Not everyone is convinced private medicine is making any gains. For now it remains a phenomenon chiefly in Quebec and B. C., says Dr. Danielle Martin, a Toronto family physician and head of the group Canadian Doctors for Medicare.
"I think we need to guard against it.... [But] I don't think it's mushrooming all of a sudden."
In fact, the term private health care has a variety of meanings, and there is still little support for the concept of a totally separate private tier of medicine. Most commonly discussed, and less controversial, is the idea of private delivery, where governments pay for-profit clinics to perform certain procedures, in theory with greater efficiency than public facilities.
Mr. Esmail and Dr. Day predict the private sector will increasingly play such a role. Dr. Martin, though, says study after study has shown that such facilities end up costing governments more money, while often managing to charge user fees to patients.
The expanding CareImaging company fills a different, unusual role, offering a service the province has yet to decide whether to insure.
Positron emission tomography (PET) scans use "tracers" -- liquids carrying tiny bits of radioactive material that are injected into patients -- to provide an intimate view of parts of the body. Nuclear-medicine specialists call it the state-of-the-art for diagnosing and tracking change in some, though not all, cancers.
Dr. Jean-Luc Urbain, who practiced in his native Belgium and the United States before settling in London, Ont., said he has never seen as many advanced cancers as he has in Canada, and suspects the lack of PET scan service is to blame. "Ontario has been in total denial," he charges.
Others experts argue that not enough is known about when, exactly, using the expensive tool is most justified.

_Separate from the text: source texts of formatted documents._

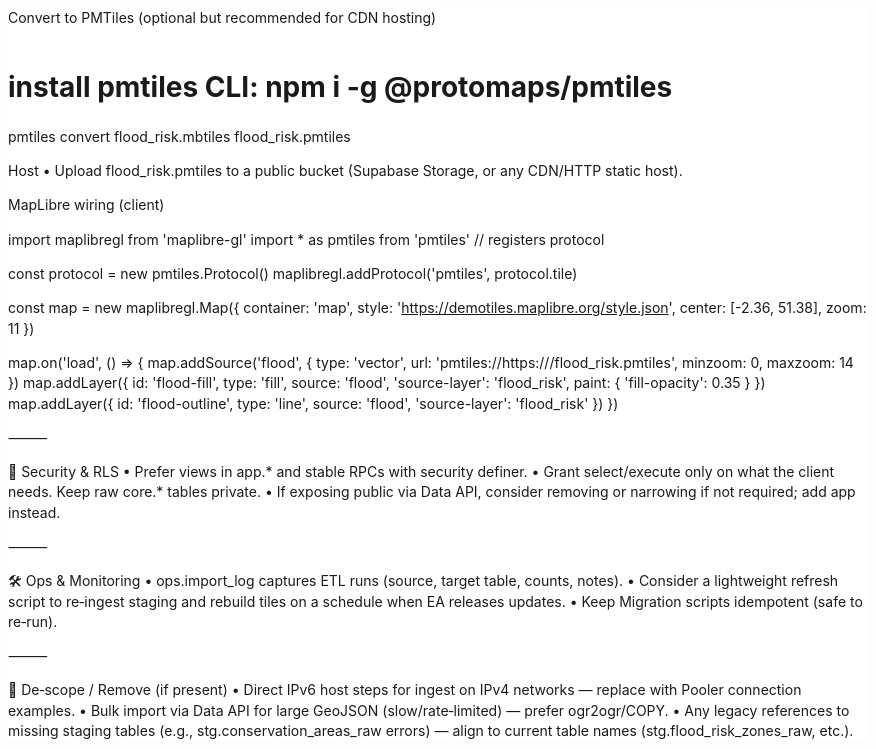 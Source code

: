 Convert to PMTiles (optional but recommended for CDN hosting)

# install pmtiles CLI: npm i -g @protomaps/pmtiles
pmtiles convert flood_risk.mbtiles flood_risk.pmtiles

Host
	•	Upload flood_risk.pmtiles to a public bucket (Supabase Storage, or any CDN/HTTP static host).

MapLibre wiring (client)

import maplibregl from 'maplibre-gl'
import * as pmtiles from 'pmtiles'  // registers protocol

const protocol = new pmtiles.Protocol()
maplibregl.addProtocol('pmtiles', protocol.tile)

const map = new maplibregl.Map({
  container: 'map', style: 'https://demotiles.maplibre.org/style.json', center: [-2.36, 51.38], zoom: 11
})

map.on('load', () => {
  map.addSource('flood', {
    type: 'vector',
    url: 'pmtiles://https://<your-host>/flood_risk.pmtiles',
    minzoom: 0, maxzoom: 14
  })
  map.addLayer({
    id: 'flood-fill', type: 'fill', source: 'flood', 'source-layer': 'flood_risk',
    paint: { 'fill-opacity': 0.35 }
  })
  map.addLayer({ id: 'flood-outline', type: 'line', source: 'flood', 'source-layer': 'flood_risk' })
})


⸻

🔐 Security & RLS
	•	Prefer views in app.* and stable RPCs with security definer.
	•	Grant select/execute only on what the client needs. Keep raw core.* tables private.
	•	If exposing public via Data API, consider removing or narrowing if not required; add app instead.

⸻

🛠️ Ops & Monitoring
	•	ops.import_log captures ETL runs (source, target table, counts, notes).
	•	Consider a lightweight refresh script to re‑ingest staging and rebuild tiles on a schedule when EA releases updates.
	•	Keep Migration scripts idempotent (safe to re‑run).

⸻

🧹 De‑scope / Remove (if present)
	•	Direct IPv6 host steps for ingest on IPv4 networks — replace with Pooler connection examples.
	•	Bulk import via Data API for large GeoJSON (slow/rate‑limited) — prefer ogr2ogr/COPY.
	•	Any legacy references to missing staging tables (e.g., stg.conservation_areas_raw errors) — align to current table names (stg.flood_risk_zones_raw, etc.).
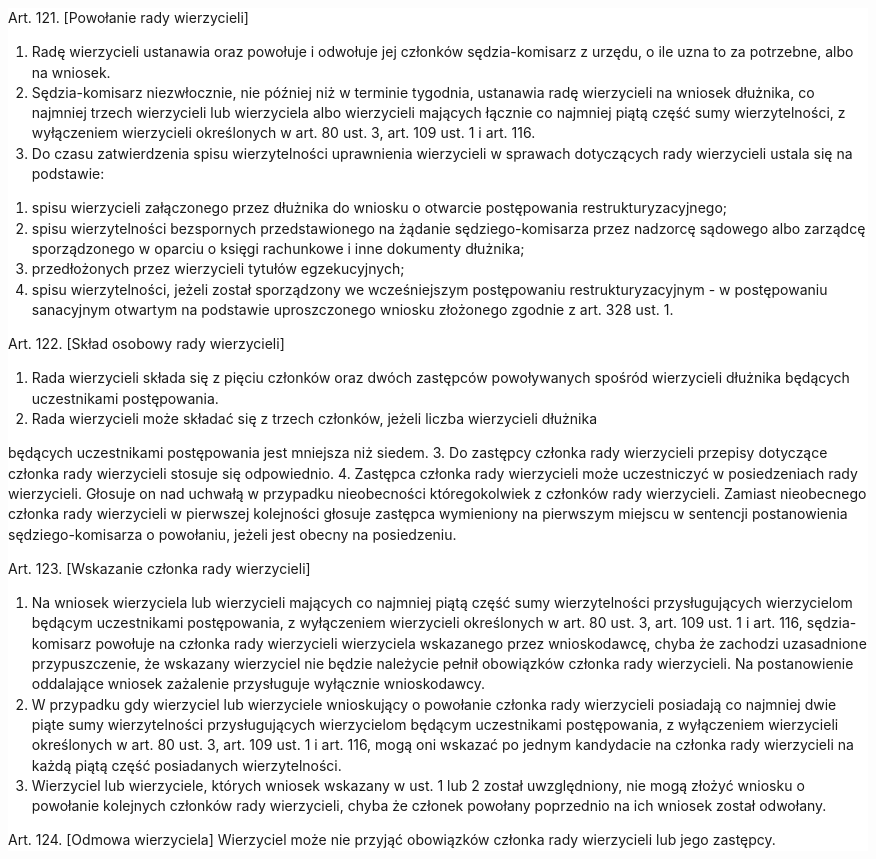 Art. 121. [Powołanie rady wierzycieli]
1. Radę wierzycieli ustanawia oraz powołuje i odwołuje jej członków sędzia-komisarz z urzędu, o
ile uzna to za potrzebne, albo na wniosek.
2. Sędzia-komisarz niezwłocznie, nie później niż w terminie tygodnia, ustanawia radę wierzycieli
na wniosek dłużnika, co najmniej trzech wierzycieli lub wierzyciela albo wierzycieli mających
łącznie co najmniej piątą część sumy wierzytelności, z wyłączeniem wierzycieli określonych w art.
80 ust. 3, art. 109 ust. 1 i art. 116.
3. Do czasu zatwierdzenia spisu wierzytelności uprawnienia wierzycieli w sprawach dotyczących
rady wierzycieli ustala się na podstawie:
1) spisu wierzycieli załączonego przez dłużnika do wniosku o otwarcie postępowania
restrukturyzacyjnego;
2) spisu wierzytelności bezspornych przedstawionego na żądanie sędziego-komisarza przez
nadzorcę sądowego albo zarządcę sporządzonego w oparciu o księgi rachunkowe i inne
dokumenty dłużnika;
3) przedłożonych przez wierzycieli tytułów egzekucyjnych;
4) spisu wierzytelności, jeżeli został sporządzony we wcześniejszym postępowaniu
restrukturyzacyjnym - w postępowaniu sanacyjnym otwartym na podstawie uproszczonego
wniosku złożonego zgodnie z art. 328 ust. 1.

Art. 122. [Skład osobowy rady wierzycieli]
1. Rada wierzycieli składa się z pięciu członków oraz dwóch zastępców powoływanych spośród
wierzycieli dłużnika będących uczestnikami postępowania.
2. Rada wierzycieli może składać się z trzech członków, jeżeli liczba wierzycieli dłużnika

będących uczestnikami postępowania jest mniejsza niż siedem.
3. Do zastępcy członka rady wierzycieli przepisy dotyczące członka rady wierzycieli stosuje się
odpowiednio.
4. Zastępca członka rady wierzycieli może uczestniczyć w posiedzeniach rady wierzycieli. Głosuje
on nad uchwałą w przypadku nieobecności któregokolwiek z członków rady wierzycieli. Zamiast
nieobecnego członka rady wierzycieli w pierwszej kolejności głosuje zastępca wymieniony na
pierwszym miejscu w sentencji postanowienia sędziego-komisarza o powołaniu, jeżeli jest obecny
na posiedzeniu.

Art. 123. [Wskazanie członka rady wierzycieli]
1. Na wniosek wierzyciela lub wierzycieli mających co najmniej piątą część sumy wierzytelności
przysługujących wierzycielom będącym uczestnikami postępowania, z wyłączeniem wierzycieli
określonych w art. 80 ust. 3, art. 109 ust. 1 i art. 116, sędzia-komisarz powołuje na członka rady
wierzycieli wierzyciela wskazanego przez wnioskodawcę, chyba że zachodzi uzasadnione
przypuszczenie, że wskazany wierzyciel nie będzie należycie pełnił obowiązków członka rady
wierzycieli. Na postanowienie oddalające wniosek zażalenie przysługuje wyłącznie
wnioskodawcy.
2. W przypadku gdy wierzyciel lub wierzyciele wnioskujący o powołanie członka rady wierzycieli
posiadają co najmniej dwie piąte sumy wierzytelności przysługujących wierzycielom będącym
uczestnikami postępowania, z wyłączeniem wierzycieli określonych w art. 80 ust. 3, art. 109 ust. 1
i art. 116, mogą oni wskazać po jednym kandydacie na członka rady wierzycieli na każdą piątą
część posiadanych wierzytelności.
3. Wierzyciel lub wierzyciele, których wniosek wskazany w ust. 1 lub 2 został uwzględniony, nie
mogą złożyć wniosku o powołanie kolejnych członków rady wierzycieli, chyba że członek
powołany poprzednio na ich wniosek został odwołany.

Art. 124. [Odmowa wierzyciela]
Wierzyciel może nie przyjąć obowiązków członka rady wierzycieli lub jego zastępcy.
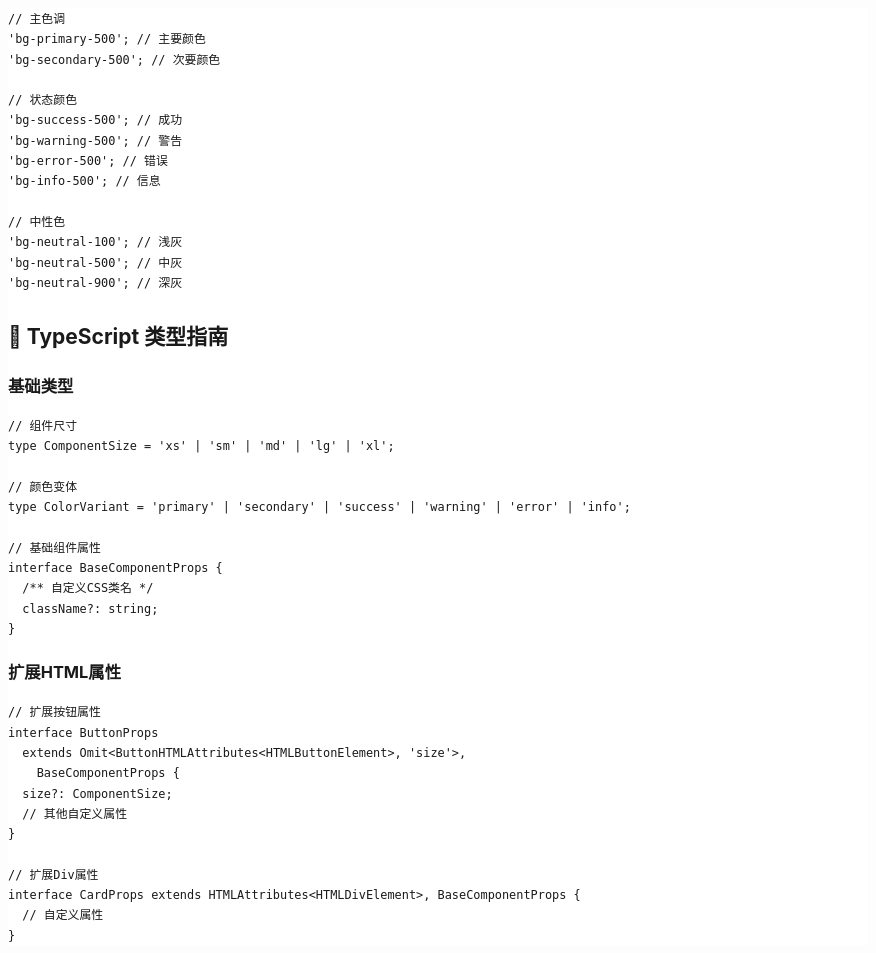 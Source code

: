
 ```tsx
// 主色调
'bg-primary-500'; // 主要颜色
'bg-secondary-500'; // 次要颜色

// 状态颜色
'bg-success-500'; // 成功
'bg-warning-500'; // 警告
'bg-error-500'; // 错误
'bg-info-500'; // 信息

// 中性色
'bg-neutral-100'; // 浅灰
'bg-neutral-500'; // 中灰
'bg-neutral-900'; // 深灰
```

## 📖 TypeScript 类型指南

### 基础类型

```tsx
// 组件尺寸
type ComponentSize = 'xs' | 'sm' | 'md' | 'lg' | 'xl';

// 颜色变体
type ColorVariant = 'primary' | 'secondary' | 'success' | 'warning' | 'error' | 'info';

// 基础组件属性
interface BaseComponentProps {
  /** 自定义CSS类名 */
  className?: string;
}
```

### 扩展HTML属性

```tsx
// 扩展按钮属性
interface ButtonProps
  extends Omit<ButtonHTMLAttributes<HTMLButtonElement>, 'size'>,
    BaseComponentProps {
  size?: ComponentSize;
  // 其他自定义属性
}

// 扩展Div属性
interface CardProps extends HTMLAttributes<HTMLDivElement>, BaseComponentProps {
  // 自定义属性
}
```
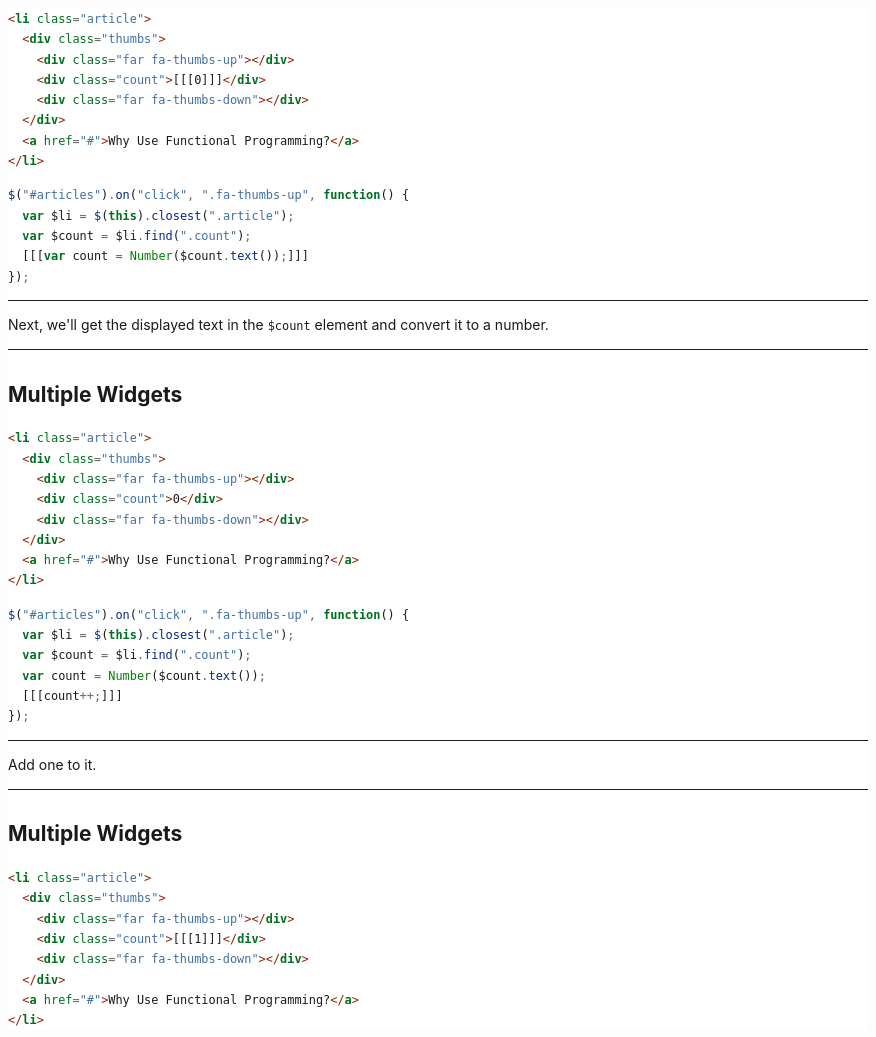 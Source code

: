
 ```html
<li class="article">
  <div class="thumbs">
    <div class="far fa-thumbs-up"></div>
    <div class="count">[[[0]]]</div>
    <div class="far fa-thumbs-down"></div>
  </div>
  <a href="#">Why Use Functional Programming?</a>
</li>
```

```js
$("#articles").on("click", ".fa-thumbs-up", function() {
  var $li = $(this).closest(".article");
  var $count = $li.find(".count");
  [[[var count = Number($count.text());]]]
});
```

---
Next, we'll get the displayed text in the `$count` element and convert
it to a number.
***********************************************************
## Multiple Widgets

```html
<li class="article">
  <div class="thumbs">
    <div class="far fa-thumbs-up"></div>
    <div class="count">0</div>
    <div class="far fa-thumbs-down"></div>
  </div>
  <a href="#">Why Use Functional Programming?</a>
</li>
```

```js
$("#articles").on("click", ".fa-thumbs-up", function() {
  var $li = $(this).closest(".article");
  var $count = $li.find(".count");
  var count = Number($count.text());
  [[[count++;]]]
});
```

---
Add one to it.
***********************************************************
## Multiple Widgets

```html
<li class="article">
  <div class="thumbs">
    <div class="far fa-thumbs-up"></div>
    <div class="count">[[[1]]]</div>
    <div class="far fa-thumbs-down"></div>
  </div>
  <a href="#">Why Use Functional Programming?</a>
</li>
```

In the meantime, CareImaging has performed close to 2,000 scans in Ontario. Though it is a for-profit enterprise, no patient is turned away, even if it means doing scans pro-bono, said Ghassan Barazi, the firm's CEO. Ideally, though, he would like to see the province insure the service, and pay his company the same fees it would for the publicly-owned PET scans performed in hospitals.
"If it was covered by [medicare]," he said, "demand would be incredibly high."